KPK Ungkap Masih Banyak Kendaraan Dinas Dipakai Mudik Lebaran 2026

Jakarta, MI - Komisi Pemberantasan Korupsi (KPK) mengungkap masih menerima laporan terkait dugaan penyalahgunaan kendaraan dinas selama masa Lebaran, termasuk penggunaan untuk mudik.

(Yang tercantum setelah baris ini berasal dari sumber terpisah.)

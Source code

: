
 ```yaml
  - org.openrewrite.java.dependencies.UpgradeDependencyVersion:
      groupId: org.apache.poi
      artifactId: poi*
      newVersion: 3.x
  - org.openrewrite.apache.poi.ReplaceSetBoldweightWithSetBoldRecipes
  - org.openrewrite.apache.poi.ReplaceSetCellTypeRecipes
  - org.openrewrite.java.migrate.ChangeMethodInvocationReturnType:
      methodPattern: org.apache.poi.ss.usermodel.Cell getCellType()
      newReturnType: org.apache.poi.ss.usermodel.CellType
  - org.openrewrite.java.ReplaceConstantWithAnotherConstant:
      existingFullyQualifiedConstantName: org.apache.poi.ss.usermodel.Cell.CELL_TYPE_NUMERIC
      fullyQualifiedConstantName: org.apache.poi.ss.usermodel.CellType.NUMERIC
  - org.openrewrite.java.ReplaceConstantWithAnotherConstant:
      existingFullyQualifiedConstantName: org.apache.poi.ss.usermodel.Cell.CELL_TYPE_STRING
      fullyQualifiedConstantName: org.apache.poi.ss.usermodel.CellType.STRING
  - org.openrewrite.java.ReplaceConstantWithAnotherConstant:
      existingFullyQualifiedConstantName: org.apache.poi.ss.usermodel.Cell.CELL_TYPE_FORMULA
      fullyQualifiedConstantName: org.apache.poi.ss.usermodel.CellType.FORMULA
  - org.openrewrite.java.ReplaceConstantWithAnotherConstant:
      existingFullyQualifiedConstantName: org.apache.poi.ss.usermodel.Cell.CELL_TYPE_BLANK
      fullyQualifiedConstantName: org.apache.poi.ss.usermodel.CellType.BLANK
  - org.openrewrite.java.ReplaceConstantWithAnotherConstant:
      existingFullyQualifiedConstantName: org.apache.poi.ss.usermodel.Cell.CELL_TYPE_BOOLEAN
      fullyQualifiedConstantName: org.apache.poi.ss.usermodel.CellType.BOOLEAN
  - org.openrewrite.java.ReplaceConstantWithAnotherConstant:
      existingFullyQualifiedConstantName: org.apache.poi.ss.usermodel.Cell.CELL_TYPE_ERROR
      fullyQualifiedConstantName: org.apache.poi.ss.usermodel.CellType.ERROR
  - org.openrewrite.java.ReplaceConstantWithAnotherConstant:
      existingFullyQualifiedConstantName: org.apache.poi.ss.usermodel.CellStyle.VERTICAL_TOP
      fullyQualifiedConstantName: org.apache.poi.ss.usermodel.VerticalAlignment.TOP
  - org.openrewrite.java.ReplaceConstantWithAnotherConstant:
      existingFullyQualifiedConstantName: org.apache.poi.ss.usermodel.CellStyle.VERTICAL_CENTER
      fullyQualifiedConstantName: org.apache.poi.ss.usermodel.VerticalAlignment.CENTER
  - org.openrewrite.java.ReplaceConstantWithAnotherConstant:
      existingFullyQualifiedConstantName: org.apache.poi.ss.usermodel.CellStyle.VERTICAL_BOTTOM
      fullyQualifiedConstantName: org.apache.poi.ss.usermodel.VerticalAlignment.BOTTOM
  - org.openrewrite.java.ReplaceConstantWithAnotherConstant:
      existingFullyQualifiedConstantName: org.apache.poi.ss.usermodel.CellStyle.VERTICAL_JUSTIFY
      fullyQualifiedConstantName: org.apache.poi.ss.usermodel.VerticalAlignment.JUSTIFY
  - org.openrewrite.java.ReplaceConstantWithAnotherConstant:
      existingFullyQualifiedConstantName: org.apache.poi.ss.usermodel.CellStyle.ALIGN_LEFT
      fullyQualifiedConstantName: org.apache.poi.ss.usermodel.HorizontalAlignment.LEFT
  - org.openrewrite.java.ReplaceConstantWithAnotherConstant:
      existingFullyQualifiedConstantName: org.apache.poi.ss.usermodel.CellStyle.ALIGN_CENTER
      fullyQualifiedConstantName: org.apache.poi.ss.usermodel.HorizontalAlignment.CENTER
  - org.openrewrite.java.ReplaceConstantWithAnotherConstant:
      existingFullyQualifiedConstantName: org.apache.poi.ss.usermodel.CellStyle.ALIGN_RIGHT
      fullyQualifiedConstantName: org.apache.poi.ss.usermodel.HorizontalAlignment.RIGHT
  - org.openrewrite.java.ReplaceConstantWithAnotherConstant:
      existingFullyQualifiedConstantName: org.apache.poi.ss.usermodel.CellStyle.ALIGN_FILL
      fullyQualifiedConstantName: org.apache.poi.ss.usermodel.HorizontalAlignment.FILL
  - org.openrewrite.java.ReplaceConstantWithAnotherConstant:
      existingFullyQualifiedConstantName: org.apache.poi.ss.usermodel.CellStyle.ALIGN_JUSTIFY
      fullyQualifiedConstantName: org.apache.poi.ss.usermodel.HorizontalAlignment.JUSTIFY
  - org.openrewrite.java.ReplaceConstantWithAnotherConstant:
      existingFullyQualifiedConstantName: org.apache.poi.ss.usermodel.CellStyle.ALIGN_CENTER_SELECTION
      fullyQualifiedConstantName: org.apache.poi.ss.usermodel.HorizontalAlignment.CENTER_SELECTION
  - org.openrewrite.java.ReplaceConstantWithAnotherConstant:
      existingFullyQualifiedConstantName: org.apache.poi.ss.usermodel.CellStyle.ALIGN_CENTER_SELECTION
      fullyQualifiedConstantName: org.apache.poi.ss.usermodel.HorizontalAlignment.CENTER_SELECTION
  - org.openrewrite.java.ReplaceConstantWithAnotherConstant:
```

Karena itu, lembaga antirasuah meminta para kepala daerah segera melakukan evaluasi.
"Kami mengimbau agar kepala daerah dan inspektorat segera melakukan evaluasi menyeluruh terhadap penyalahgunaan kendaraan dinas di lingkungannya," ujar Juru Bicara KPK Budi Prasetyo dalam keterangan tertulisnya, Sabtu (28/3/2026).
Menurutnya, langkah tersebut penting agar fasilitas milik negara atau daerah tidak dimanfaatkan untuk kepentingan pribadi, termasuk perjalanan mudik Lebaran.
Budi menjelaskan, evaluasi juga diperlukan guna menjaga akuntabilitas dan integritas Penyelenggara Negara (PN) maupun Aparatur Sipil Negara (ASN).
Ia menegaskan bahwa kendaraan dinas, baik yang disewa maupun yang berstatus BMN/BMD, merupakan fasilitas jabatan yang penggunaannya diatur hanya untuk kepentingan operasional kantor atau kedinasan.
"KPK memandang bahwa risiko korupsi tidak hanya muncul dari penyalahgunaan kewenangan atau jabatan, tetapi juga bisa lahir dari penyalahgunaan fasilitas negara atau daerah," ungkapnya.
"Praktik yang kerap dianggap sederhana, seperti penggunaan kendaraan dinas untuk kepentingan pribadi, sejatinya mencerminkan benturan kepentingan dan dapat berdampak pada kerugian keuangan negara serta menurunkan kepercayaan publik," sambungnya.
Sebagai informasi, KPK telah menerbitkan Surat Edaran (SE) Nomor 2 Tahun 2026 tentang pencegahan dan pengendalian gratifikasi terkait Hari Raya.
Surat edaran tersebut dimaksudkan sebagai pengingat bagi seluruh Penyelenggara Negara (PN) dan Aparatur Sipil Negara (ASN) untuk tetap menjaga integritas serta menghindari potensi konflik kepentingan dalam menjalankan tugas dan kewenangannya.
Juru Bicara KPK, Budi Prasetyo, menjelaskan salah satu poin penting dalam surat edaran itu adalah larangan penggunaan kendaraan dinas untuk kepentingan pribadi.
"Dimana kendaraan dinas tersebut tidak diperkenankan digunakan untuk pribadi, seperti mudik, perjalanan keluarga, maupun aktivitas lain di luar pelaksanaan tugas kedinasan," ucap Budi dalam keterangan tertulisnya, Jumat (13/3/2026).